The depth of pop culture reference in Collage for Modern Room is also evidenced by the yellow portrait hanging in the living room’s corner. Fellow Pop artist, Andy Warhol, iconized the image of Mao Zedong in the 1970s through a series of silkscreen portraits that are now exhibited throughout the world. While many of Lichtenstein’s work take on a self-referential nature, the inclusion of the portrait in this particular work is a nod towards the appropriation classic not only of the artist’s oeuvre but also of the Pop movement as a whole.
Collage for Modern Room is part of Lichtenstein’s Interiors series, one of the last major series produced before his death. Completed in the early 1990s when the artist was in his late sixties, the collage represents a culmination of Lichtenstein’s method of appropriating images from popular media. The collage exemplifies Lichtenstein’s process, illustrating how the artist mixes high and low art with punches of color and stronger graphic detail to develop his vision. Leo Castelli commented on Lichtenstein's Interiors: "What I see when I stand in front of any interior of Roy's is a work of an important artist that I immediately recognize: a Calder, a blue sponge sculpture by Yves Klein, a Lichtenstein, a Johns from the late eighties. But if you eliminate these works from the interiors they become unreal. They are too perfect. The environment is too clean to be habitable" (L. Castelli quoted in Roy Lichtenstein: Interiors, ex. cat. Museum of Contemporary Art, Chicago, 1999, p. 23).

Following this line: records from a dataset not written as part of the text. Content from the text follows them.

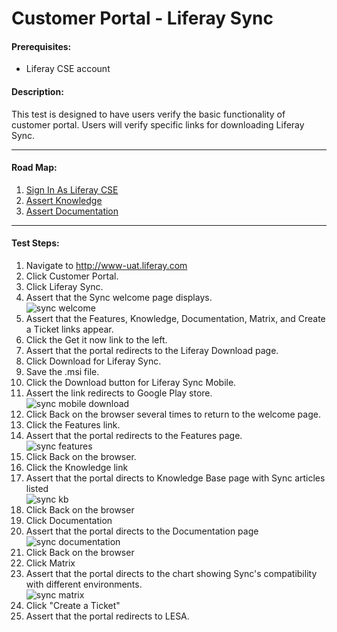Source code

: Customer Portal - Liferay Sync
==============================

#### Prerequisites: ####
* Liferay CSE account


#### Description: ####
This test is designed to have users verify the basic functionality of customer portal. Users will verify specific links for downloading Liferay Sync.

****
#### Road Map: ####
1. [Sign In As Liferay CSE](#SignInAsLiferayCSE)
1. [Assert Knowledge](#AssertKnowledge)
1. [Assert Documentation](#AssertDocumentation)


****

#### Test Steps: ####
1. <a href="#SignInAsLiferayCSE" name="SignInAsLiferayCSE"></a>Navigate to http://www-uat.liferay.com
1. Click Customer Portal.
1. Click Liferay Sync.
1. Assert that the Sync welcome page displays.    
![sync welcome](https://github.com/liferay/liferay-qa-ee/raw/master/customer-portal/images/sync-welcome.jpg)
1. Assert that the Features, Knowledge, Documentation, Matrix, and Create a Ticket links appear.
1. Click the Get it now link to the left.
1. Assert that the portal redirects to the Liferay Download page.
1. Click Download for Liferay Sync.
1. Save the .msi file.
1. Click the Download button for Liferay Sync Mobile.
1. Assert the link redirects to Google Play store.    
![sync mobile download](https://github.com/liferay/liferay-qa-ee/raw/master/customer-portal/images/sync-mobile.jpg)
1. Click Back on the browser several times to return to the welcome page.
1. Click the Features link.
1. Assert that the portal redirects to the Features page.    
![sync features](https://github.com/liferay/liferay-qa-ee/raw/master/customer-portal/images/sync-features.jpg)
1. Click Back on the browser.
1. Click the Knowledge link
1. Assert that the portal directs to Knowledge Base page with Sync articles listed    
![sync kb](https://github.com/liferay/liferay-qa-ee/raw/master/customer-portal/images/sync-kb.jpg)
1. Click Back on the browser
1. Click Documentation
1. Assert that the portal directs to the Documentation page    
![sync documentation](https://github.com/liferay/liferay-qa-ee/raw/master/customer-portal/images/sync-documentation.jpg)
1. Click Back on the browser
1. Click Matrix
1. Assert that the portal directs to the chart showing Sync's compatibility with different environments.    
![sync matrix](https://github.com/liferay/liferay-qa-ee/raw/master/customer-portal/images/sync-matrix.jpg)
1. Click "Create a Ticket"
1. Assert that the portal redirects to LESA. 
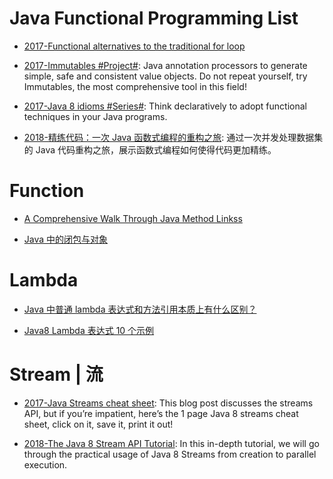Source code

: # Java Functional Programming List

- [2017-Functional alternatives to the traditional for loop](https://parg.co/baJ)

- [2017-Immutables #Project#](http://immutables.github.io/): Java annotation processors to generate simple, safe and consistent value objects. Do not repeat yourself, try Immutables, the most comprehensive tool in this field!

- [2017-Java 8 idioms #Series#](https://www.ibm.com/developerworks/java/library/j-java8idioms1/index.html): Think declaratively to adopt functional techniques in your Java programs.

- [2018-精练代码：一次 Java 函数式编程的重构之旅](http://www.importnew.com/28139.html): 通过一次并发处理数据集的 Java 代码重构之旅，展示函数式编程如何使得代码更加精练。

# Function

- [A Comprehensive Walk Through Java Method Linkss](https://dzone.com/articles/a-comprehensive-walk-over-java-method-references)

- [Java 中的闭包与对象](https://www.zhihu.com/question/21395848)

# Lambda

- [Java 中普通 lambda 表达式和方法引用本质上有什么区别？](https://www.zhihu.com/question/51491241/answer/126232275)

- [Java8 Lambda 表达式 10 个示例](http://www.importnew.com/16436.html)

# Stream | 流

- [2017-Java Streams cheat sheet](https://zeroturnaround.com/rebellabs/java-8-streams-cheat-sheet/): This blog post discusses the streams API, but if you’re impatient, here’s the 1 page Java 8 streams cheat sheet, click on it, save it, print it out!

- [2018-The Java 8 Stream API Tutorial](https://www.baeldung.com/java-8-streams): In this in-depth tutorial, we will go through the practical usage of Java 8 Streams from creation to parallel execution.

Pop art sought to push against the rise of Abstract Expressionism that permeated the art of the 1950s. By incorporating images from pop culture into their art, Pop artists sought to investigate the myth of blissful bourgeois domesticity. A work that integrates images of a living room with advertisements of idealized middle class life, Richard Hamilton’s Just what is it that makes todays homes so different, so appealing?, 1956 (in the collection of the Kunsthalle Tübingen in Germany) is widely considered a seminal work of the Pop movement. Just as Hamilton highlights the sense of commerciality and artificiality that saturates the idea of an idyllic home, Lichtenstein’s Collage for Modern Room exposes the false consumerist notion that the accumulation of material goods engenders happiness.
Through Collage for Modern Room, Lichtenstein manipulates bold colors and strong geometrics to achieve a harmonious yet muscular balance. It is an intimate look into the domestic spaces of everyday life in middle class America, revealing an underlying sense of detachment and materiality. Lichtenstein’s work emphasizes the divide between fine art and design, reflecting the commerciality that permeates his oeuvre and the Pop art genre.